* **PROBLEM REQUIREMENTS**:
Write out all of the records, keeping each one exactly as written.

* **Collection entries**:
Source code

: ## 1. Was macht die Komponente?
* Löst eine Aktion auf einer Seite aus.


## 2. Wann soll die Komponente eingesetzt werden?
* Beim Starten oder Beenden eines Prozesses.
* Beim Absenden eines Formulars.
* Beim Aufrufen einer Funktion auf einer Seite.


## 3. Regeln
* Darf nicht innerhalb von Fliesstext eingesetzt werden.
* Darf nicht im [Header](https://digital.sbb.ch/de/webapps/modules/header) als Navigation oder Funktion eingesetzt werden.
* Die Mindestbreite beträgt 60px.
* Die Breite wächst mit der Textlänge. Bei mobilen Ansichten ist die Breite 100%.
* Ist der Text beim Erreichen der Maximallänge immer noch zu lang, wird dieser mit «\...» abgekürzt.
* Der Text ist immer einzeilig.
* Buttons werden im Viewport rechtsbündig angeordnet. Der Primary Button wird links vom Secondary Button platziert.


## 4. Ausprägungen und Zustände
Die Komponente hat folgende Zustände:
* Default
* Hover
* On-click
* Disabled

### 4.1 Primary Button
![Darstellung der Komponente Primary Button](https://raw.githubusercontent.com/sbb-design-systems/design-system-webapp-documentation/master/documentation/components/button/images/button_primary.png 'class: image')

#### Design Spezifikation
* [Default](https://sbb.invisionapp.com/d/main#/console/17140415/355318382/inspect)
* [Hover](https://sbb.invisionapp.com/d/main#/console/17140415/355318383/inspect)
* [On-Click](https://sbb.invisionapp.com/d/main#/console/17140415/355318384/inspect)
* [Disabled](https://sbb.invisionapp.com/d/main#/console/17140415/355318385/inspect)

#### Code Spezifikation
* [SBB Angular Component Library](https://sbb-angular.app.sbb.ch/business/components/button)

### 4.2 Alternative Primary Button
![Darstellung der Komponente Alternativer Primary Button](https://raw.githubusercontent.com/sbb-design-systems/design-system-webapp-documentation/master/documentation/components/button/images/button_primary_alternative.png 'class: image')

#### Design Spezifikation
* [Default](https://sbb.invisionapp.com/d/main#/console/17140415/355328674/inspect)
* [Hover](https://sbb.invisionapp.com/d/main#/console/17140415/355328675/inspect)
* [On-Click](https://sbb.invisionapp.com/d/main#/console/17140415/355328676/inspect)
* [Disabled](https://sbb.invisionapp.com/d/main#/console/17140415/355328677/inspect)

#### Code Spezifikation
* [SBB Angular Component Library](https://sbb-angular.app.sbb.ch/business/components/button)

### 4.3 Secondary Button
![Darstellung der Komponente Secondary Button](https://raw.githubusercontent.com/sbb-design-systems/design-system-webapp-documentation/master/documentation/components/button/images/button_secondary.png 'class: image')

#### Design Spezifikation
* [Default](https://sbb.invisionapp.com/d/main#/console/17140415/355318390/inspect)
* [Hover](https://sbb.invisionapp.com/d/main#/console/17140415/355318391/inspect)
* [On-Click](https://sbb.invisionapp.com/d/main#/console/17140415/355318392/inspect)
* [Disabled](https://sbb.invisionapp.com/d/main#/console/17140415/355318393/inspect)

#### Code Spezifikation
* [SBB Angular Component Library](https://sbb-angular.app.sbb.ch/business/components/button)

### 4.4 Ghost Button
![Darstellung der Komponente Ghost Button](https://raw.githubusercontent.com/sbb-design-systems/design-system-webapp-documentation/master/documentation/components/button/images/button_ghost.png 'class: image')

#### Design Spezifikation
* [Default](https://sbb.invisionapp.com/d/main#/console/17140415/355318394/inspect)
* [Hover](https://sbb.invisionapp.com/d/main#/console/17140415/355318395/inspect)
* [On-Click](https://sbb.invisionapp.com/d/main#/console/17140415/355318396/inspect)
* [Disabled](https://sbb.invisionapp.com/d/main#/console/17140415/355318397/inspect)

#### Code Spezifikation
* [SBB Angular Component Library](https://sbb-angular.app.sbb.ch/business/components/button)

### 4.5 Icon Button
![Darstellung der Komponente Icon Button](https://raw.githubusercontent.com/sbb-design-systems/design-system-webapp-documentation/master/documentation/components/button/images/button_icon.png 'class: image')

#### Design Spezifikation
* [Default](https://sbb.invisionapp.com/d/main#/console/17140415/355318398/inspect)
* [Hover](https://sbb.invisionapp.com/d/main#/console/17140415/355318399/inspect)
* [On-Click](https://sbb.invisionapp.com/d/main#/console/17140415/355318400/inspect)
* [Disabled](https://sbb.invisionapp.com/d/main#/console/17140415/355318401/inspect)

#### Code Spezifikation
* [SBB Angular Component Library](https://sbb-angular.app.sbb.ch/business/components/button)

* **RESPONSE AREA**:
Source code

: ## 1. Was macht die Komponente?
* Löst eine Aktion auf einer Seite aus.


## 2. Wann soll die Komponente eingesetzt werden?
* Beim Starten oder Beenden eines Prozesses.
* Beim Absenden eines Formulars.
* Beim Aufrufen einer Funktion auf einer Seite.


## 3. Regeln
* Darf nicht innerhalb von Fliesstext eingesetzt werden.
* Darf nicht im [Header](https://digital.sbb.ch/de/webapps/modules/header) als Navigation oder Funktion eingesetzt werden.
* Die Mindestbreite beträgt 60px.
* Die Breite wächst mit der Textlänge. Bei mobilen Ansichten ist die Breite 100%.
* Ist der Text beim Erreichen der Maximallänge immer noch zu lang, wird dieser mit «\...» abgekürzt.
* Der Text ist immer einzeilig.
* Buttons werden im Viewport rechtsbündig angeordnet. Der Primary Button wird links vom Secondary Button platziert.


## 4. Ausprägungen und Zustände
Die Komponente hat folgende Zustände:
* Default
* Hover
* On-click
* Disabled

### 4.1 Primary Button
![Darstellung der Komponente Primary Button](https://raw.githubusercontent.com/sbb-design-systems/design-system-webapp-documentation/master/documentation/components/button/images/button_primary.png 'class: image')

#### Design Spezifikation
* [Default](https://sbb.invisionapp.com/d/main#/console/17140415/355318382/inspect)
* [Hover](https://sbb.invisionapp.com/d/main#/console/17140415/355318383/inspect)
* [On-Click](https://sbb.invisionapp.com/d/main#/console/17140415/355318384/inspect)
* [Disabled](https://sbb.invisionapp.com/d/main#/console/17140415/355318385/inspect)

#### Code Spezifikation
* [SBB Angular Component Library](https://sbb-angular.app.sbb.ch/business/components/button)

### 4.2 Alternative Primary Button
![Darstellung der Komponente Alternativer Primary Button](https://raw.githubusercontent.com/sbb-design-systems/design-system-webapp-documentation/master/documentation/components/button/images/button_primary_alternative.png 'class: image')

#### Design Spezifikation
* [Default](https://sbb.invisionapp.com/d/main#/console/17140415/355328674/inspect)
* [Hover](https://sbb.invisionapp.com/d/main#/console/17140415/355328675/inspect)
* [On-Click](https://sbb.invisionapp.com/d/main#/console/17140415/355328676/inspect)
* [Disabled](https://sbb.invisionapp.com/d/main#/console/17140415/355328677/inspect)

#### Code Spezifikation
* [SBB Angular Component Library](https://sbb-angular.app.sbb.ch/business/components/button)

### 4.3 Secondary Button
![Darstellung der Komponente Secondary Button](https://raw.githubusercontent.com/sbb-design-systems/design-system-webapp-documentation/master/documentation/components/button/images/button_secondary.png 'class: image')

#### Design Spezifikation
* [Default](https://sbb.invisionapp.com/d/main#/console/17140415/355318390/inspect)
* [Hover](https://sbb.invisionapp.com/d/main#/console/17140415/355318391/inspect)
* [On-Click](https://sbb.invisionapp.com/d/main#/console/17140415/355318392/inspect)
* [Disabled](https://sbb.invisionapp.com/d/main#/console/17140415/355318393/inspect)

#### Code Spezifikation
* [SBB Angular Component Library](https://sbb-angular.app.sbb.ch/business/components/button)

### 4.4 Ghost Button
![Darstellung der Komponente Ghost Button](https://raw.githubusercontent.com/sbb-design-systems/design-system-webapp-documentation/master/documentation/components/button/images/button_ghost.png 'class: image')

#### Design Spezifikation
* [Default](https://sbb.invisionapp.com/d/main#/console/17140415/355318394/inspect)
* [Hover](https://sbb.invisionapp.com/d/main#/console/17140415/355318395/inspect)
* [On-Click](https://sbb.invisionapp.com/d/main#/console/17140415/355318396/inspect)
* [Disabled](https://sbb.invisionapp.com/d/main#/console/17140415/355318397/inspect)

#### Code Spezifikation
* [SBB Angular Component Library](https://sbb-angular.app.sbb.ch/business/components/button)

### 4.5 Icon Button
![Darstellung der Komponente Icon Button](https://raw.githubusercontent.com/sbb-design-systems/design-system-webapp-documentation/master/documentation/components/button/images/button_icon.png 'class: image')

#### Design Spezifikation
* [Default](https://sbb.invisionapp.com/d/main#/console/17140415/355318398/inspect)
* [Hover](https://sbb.invisionapp.com/d/main#/console/17140415/355318399/inspect)
* [On-Click](https://sbb.invisionapp.com/d/main#/console/17140415/355318400/inspect)
* [Disabled](https://sbb.invisionapp.com/d/main#/console/17140415/355318401/inspect)

#### Code Spezifikation
* [SBB Angular Component Library](https://sbb-angular.app.sbb.ch/business/components/button)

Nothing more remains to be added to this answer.